Now, on to the terminology:

  • Baseline – Take a measure or Key Performance Indicator and compare it to your internal performance.
  • Benchmark – Take a measure or Key Performance Indicator and compare it externally.

Ok, so what do I think in general about benchmarking and baselining?  Well, baselining is always necessary for performance management and benchmarking is sometimes helpful, but only when you know the limitations.

So, for you inductive thinkers out there (like me), I have an example that I think is pretty helpful in the world of IT Management:

  • Good Measure (and KPI, more on that later) for benchmarking in the world of IT management — % of Incidents Resolved by Tier 1
  • Poor Measure (and KPI) for benchmarking  — % of Incidents Meeting Service Level Agreement

Why is % of Incidents Meeting SLAs Poor?  And what makes certain measures poor for benchmarking in general?

I’d like to use this to introduce the top 3 issues, in my opinion, associated with benchmarking:

  • Variability
  • Aggregation
  • Data Availability

So, the answer to the previous question highlights issue #1 with benchmarking:  variability across organizations.  Service Level Agreements are generally agreed upon based on the needs of the business users balanced against the cost of delivering service, so that SLAs should be and are usually different in most organizations.  As an aside, we’ve seen that most (but not all) large organizations have priority-based SLAs, they have different response time targets, resolution time targets, business hour definitions and so forth.  So, a smaller, but growing percentage of Global 2000 organizations are moving toward Service Level Agreements that are truly based on business and technical services, fueled by cloud services, thus improving visibility and communication up the chain to executive management.

Now, with % of Incidents Resolved by Front Line, most organizations do have a 1st tier support organization.  That is fairly universal.  And, it is also generally understood that an Incident resolved at the 1st tier is less expensive than in deeper tiers (such as engineering or development).  So, hopefully, this will help you consider the viability of certain measures for IT Performance Improvement based on variability.

The next issue with benchmarking (and issue #2) is aggregation.  What we typically find with benchmarking solutions, is that they are presenting you with aggregate level information, with no ability to drill-down deeply (due to anonymity requirements) to the grain in order to see the level of detail that is necessary for your specific, comparative analytical use cases.

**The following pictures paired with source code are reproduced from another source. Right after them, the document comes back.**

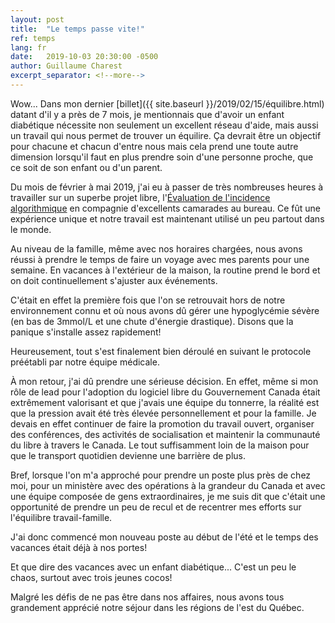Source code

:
```yaml
---
layout: post
title:  "Le temps passe vite!"
ref: temps
lang: fr
date:   2019-10-03 20:30:00 -0500
author: Guillaume Charest
excerpt_separator: <!--more-->
---
```

Wow...
Dans mon dernier [billet]({{ site.baseurl }}/2019/02/15/équilibre.html) datant d'il y a près de 7 mois, je mentionnais que d'avoir un enfant diabétique nécessite non seulement un excellent réseau d'aide, mais aussi un travail qui nous permet de trouver un équilire.
Ça devrait être un objectif pour chacune et chacun d'entre nous mais cela prend une toute autre dimension lorsqu'il faut en plus prendre soin d'une personne proche, que ce soit de son enfant ou d'un parent.
<!--more-->

Du mois de février à mai 2019, j'ai eu à passer de très nombreuses heures à travailler sur un superbe projet libre, l'[Évaluation de l'incidence algorithmique](https://github.com/canada-ca/aia-eia-js) en compagnie d'excellents camarades au bureau.
Ce fût une expérience unique et notre travail est maintenant utilisé un peu partout dans le monde.

Au niveau de la famille, même avec nos horaires chargées, nous avons réussi à prendre le temps de faire un voyage avec mes parents pour une semaine.
En vacances à l'extérieur de la maison, la routine prend le bord et on doit continuellement s'ajuster aux événements.

C'était en effet la première fois que l'on se retrouvait hors de notre environnement connu et où nous avons dû gérer une hypoglycémie sévère (en bas de 3mmol/L et une chute d'énergie drastique).
Disons que la panique s'installe assez rapidement!

Heureusement, tout s'est finalement bien déroulé en suivant le protocole préétabli par notre équipe médicale.

À mon retour, j'ai dû prendre une sérieuse décision.
En effet, même si mon rôle de lead pour l'adoption du logiciel libre du Gouvernement Canada était extrêmement valorisant et que j'avais une équipe du tonnerre, la réalité est que la pression avait été très élevée personnellement et pour la famille.
Je devais en effet continuer de faire la promotion du travail ouvert, organiser des conférences, des activités de socialisation et maintenir la communauté du libre à travers le Canada.
Le tout suffisamment loin de la maison pour que le transport quotidien devienne une barrière de plus.

Bref, lorsque l'on m'a approché pour prendre un poste plus près de chez moi, pour un ministère avec des opérations à la grandeur du Canada et avec une équipe composée de gens extraordinaires, je me suis dit que c'était une opportunité de prendre un peu de recul et de recentrer mes efforts sur l'équilibre travail-famille.

J'ai donc commencé mon nouveau poste au début de l'été et le temps des vacances était déjà à nos portes!

Et que dire des vacances avec un enfant diabétique...
C'est un peu le chaos, surtout avec trois jeunes cocos!

Malgré les défis de ne pas être dans nos affaires, nous avons tous grandement apprécié notre séjour dans les régions de l'est du Québec.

Example: Average resolve time (from our database) is roughly 100 hours for organizations with > 150 people in IT.  But, when you drill-through to the next level of detail you will see that the average resolution time might be 10 hours for desktop support incidents and 200+ for Tier 3 incidents.  To drill even further, you might see that average resolution time for all Cisco core router incidents is 360 hours (yipes, but maybe not yipes?).  SAP Application issues might be in the 280 hour neighborhood (depending on the SAP module).  Finally, if you drill-down to the individual Incidents, you will some Incidents are 1,000+ hours (thus skewing the average and why we prefer median in many cases).  Now, let’s say we were to bundle together hundreds of different customers together and categorize them by vertical, segment and IT organization size.  So, the issue is that aggregation many times hides necessary detail that is needed for benchmarking.

The third point and by no means final is the issue of data availability.  This issue is particularly acute when looking at benchmarking solutions that rely on survey samples alone (which is most) or are pulling the data from only 1 type of application or data source.  For example, if you are going to get accurate costing data for an IT staff member, you would potentially need to pull data from the financial system in addition to the ITSM platform, across multiple ITSM tools to avoid data bias.  Or, how about  the total cost of an IT asset?

Outside of IT for a bit, benchmarking, from my personal experience with tools like QuickBooks Online (QBO), for example, offer a benchmarking & analytics product called Fathom (or whatever it’s called now) that allows you to compare your performance against your industry peers.  So, at Northcraft, we were able to see that our revenue growth, margins, and cash flow operating ratio were in the top quartile of all companies in the “software” category.  Yay for us. And, this was a pretty solid use of benchmarking because these measures are generally accepted and measured in a similar way across most different organizations due to GAAP principles (ITIL for accountants).

However, if I want to measure cost per marketing qualified lead, which helps us make necessary tactical decisions around our marketing budget, I’ve found that the fathom numbers are completely inaccurate and of no use.  Why?  Because I need to combine data from our marketing system, sales system (, QBO and Google Analytics.  Would Fathom take me across all of those data sets?  No.  And, it never will.  Embedded BI is different.  This is where a true BI platform becomes necessary for evidence-based improvement.  The data might be available, but it kind of isn’t… without a multi-dimensional combination of the different sources.

So, here’s where the rubber meets the road.  For your Key Performance Indicator Goals, should you baseline or benchmark?  The default solution is really to baseline your own performance and look to improve from there.  Improvement is improvement regardless of what your peers are doing.  That being said, it probably wouldn’t hurt to take a few common industry measures from offerings like MetricNet as long as the cost of the information isn’t too high!

Happy analyzing!